Porque Ranse también abominaba de su carrera política, ¡era él quien le proponía a Hallie volver a Shinbone, donde el destino de sus vidas se había fraguado! Y lo más doloroso, sabía que su mujer seguía amando a Tom Doniphon, que nunca dejó de ser el hombre de su vida, aunque se hubiera casado con él, quizá embaucada por el verbo de un abogado. Y Tom Doniphon matando a Liberty Valance había acabado con el único mundo en el que él podría vivir, literalmente se había suicidado, aunque ya no le importaba, ya había apuñalado su propio corazón al consagrarse a la felicidad de Hallie cuando creyó ver que ella estaba enamorada de Ranse. Un triángulo amoroso, sí, con un error capital en cada vértice. Lo tenía claro el viejo, tuerto y descorazonado John Ford. El hombre que mató a Liberty Valance, quizá sea su última obra maestra.
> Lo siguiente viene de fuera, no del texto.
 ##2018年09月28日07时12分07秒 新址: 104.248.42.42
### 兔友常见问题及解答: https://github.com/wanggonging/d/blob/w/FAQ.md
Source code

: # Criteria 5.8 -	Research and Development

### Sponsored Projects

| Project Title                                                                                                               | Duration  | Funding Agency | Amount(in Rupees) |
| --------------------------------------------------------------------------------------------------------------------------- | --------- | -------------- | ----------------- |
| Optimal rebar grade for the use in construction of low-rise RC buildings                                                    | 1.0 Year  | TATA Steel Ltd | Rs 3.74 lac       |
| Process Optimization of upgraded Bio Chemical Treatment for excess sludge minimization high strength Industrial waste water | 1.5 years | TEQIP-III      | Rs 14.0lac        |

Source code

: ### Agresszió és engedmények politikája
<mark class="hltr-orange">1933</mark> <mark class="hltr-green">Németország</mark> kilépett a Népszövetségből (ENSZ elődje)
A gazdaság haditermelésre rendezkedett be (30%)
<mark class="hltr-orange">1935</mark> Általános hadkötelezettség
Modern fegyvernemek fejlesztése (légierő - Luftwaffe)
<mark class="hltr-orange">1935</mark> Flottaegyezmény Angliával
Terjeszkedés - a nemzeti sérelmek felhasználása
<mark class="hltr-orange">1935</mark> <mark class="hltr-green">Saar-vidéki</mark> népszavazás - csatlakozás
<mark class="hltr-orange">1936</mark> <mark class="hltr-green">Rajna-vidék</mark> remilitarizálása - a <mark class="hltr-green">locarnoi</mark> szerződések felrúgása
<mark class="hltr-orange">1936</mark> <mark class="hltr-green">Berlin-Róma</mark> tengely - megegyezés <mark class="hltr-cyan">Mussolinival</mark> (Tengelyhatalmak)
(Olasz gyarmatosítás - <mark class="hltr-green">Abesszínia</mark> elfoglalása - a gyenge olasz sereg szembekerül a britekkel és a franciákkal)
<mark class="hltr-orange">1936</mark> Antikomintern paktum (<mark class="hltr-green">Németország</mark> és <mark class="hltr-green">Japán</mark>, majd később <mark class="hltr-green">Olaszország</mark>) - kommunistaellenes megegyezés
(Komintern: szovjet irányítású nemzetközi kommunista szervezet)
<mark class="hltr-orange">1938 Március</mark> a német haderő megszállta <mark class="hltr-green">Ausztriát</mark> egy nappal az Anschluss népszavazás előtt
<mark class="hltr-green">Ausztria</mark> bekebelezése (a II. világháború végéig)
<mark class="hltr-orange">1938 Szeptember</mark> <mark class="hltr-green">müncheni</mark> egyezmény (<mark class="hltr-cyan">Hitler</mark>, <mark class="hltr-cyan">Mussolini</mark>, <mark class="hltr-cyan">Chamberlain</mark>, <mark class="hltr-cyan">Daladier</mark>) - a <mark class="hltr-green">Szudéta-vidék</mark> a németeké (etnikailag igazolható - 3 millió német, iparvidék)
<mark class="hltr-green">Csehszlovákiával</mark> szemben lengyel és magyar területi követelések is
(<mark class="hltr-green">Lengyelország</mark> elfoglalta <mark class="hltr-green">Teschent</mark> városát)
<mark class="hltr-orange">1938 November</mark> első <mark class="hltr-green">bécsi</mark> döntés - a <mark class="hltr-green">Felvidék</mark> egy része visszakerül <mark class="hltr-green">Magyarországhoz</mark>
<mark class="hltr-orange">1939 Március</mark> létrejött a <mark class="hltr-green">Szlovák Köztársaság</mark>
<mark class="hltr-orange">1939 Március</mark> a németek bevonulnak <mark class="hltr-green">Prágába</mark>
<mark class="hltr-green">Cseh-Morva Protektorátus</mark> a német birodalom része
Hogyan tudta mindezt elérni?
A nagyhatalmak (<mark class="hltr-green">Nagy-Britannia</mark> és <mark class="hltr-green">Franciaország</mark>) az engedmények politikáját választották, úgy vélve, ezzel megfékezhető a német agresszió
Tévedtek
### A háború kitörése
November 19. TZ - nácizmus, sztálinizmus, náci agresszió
El viernes pasado, a modo de celebración del primer aniversario de esta escuela, volvimos a verla en compañía del amigo Diomedes Díaz, en realidad fue él quien se empeñó en que acabáramos el día volviendo a Shinbone una vez más. Tag Gallagher dedicó más de treinta páginas en su libro sobre Ford a comentar El hombre que mató a Liberty Valance y a ellas podría remitiros uno, pero resulta difícil abandonar una película que nos envuelve desde la primera vez en un velo de tristeza del que no nos desprendemos jamás. Así que, a modo de epílogo, señalaremos que en El hombre que mató a Liberty Valance, un western en el que podemos encontrar tantas correspondencias con Pasión de los fuertes, lo más decisivo sucede en la cocina de un restaurante de Shinbone, un pueblo perdido en el jardín salvaje del oeste. En una cocina y en las miradas de los personajes principales. Pero las miradas que se nos quedan grabadas son aquéllas en que los personajes miran a sus adentros. Como aquel plano de la rosa de cactus sobre la caja donde yace el cadáver de Tom Doniphon hacia el final de la película, que sigue gravitando en las miradas de Rance y Hallie cuando se van de Shinbone en tren, miradas preñadas de memoria ardiente y pérdida irreparable.
Por eso Ford mantuvo tanto tiempo el plano de la rosa de cactus, para que pesara en la siguiente escena y arrastrara las miradas de los personajes hacia adentro, para que remontara el río del tiempo, hasta ese lugar de la memoria que conserva los sueños intactos. Porque la historia del western, y sobre todo de los westerns que Ford dirigió después de la 2ª guerra mundial, es la historia de la pérdida de la fe en América. Por eso Ford muestra cómo sucedieron los hechos y cómo, a la hora de elegir entre los hechos -la historia- y la leyenda, se publica la leyenda; y no es casual que hiciera esta película cuando la hizo, le estaba poniendo un espejo delante al país, a su país, como alguien señaló, les estaba preguntando a sus contemporáneos: ¿de verdad estáis orgullosos de aquello en lo que nos hemos convertido? Por eso El hombre que mató a Liberty Valance puede verse como el testamento de John Ford. O, si se quiere, como la última lección del maestro con visos de tragedia. Una lección cifrada en una rosa de cactus.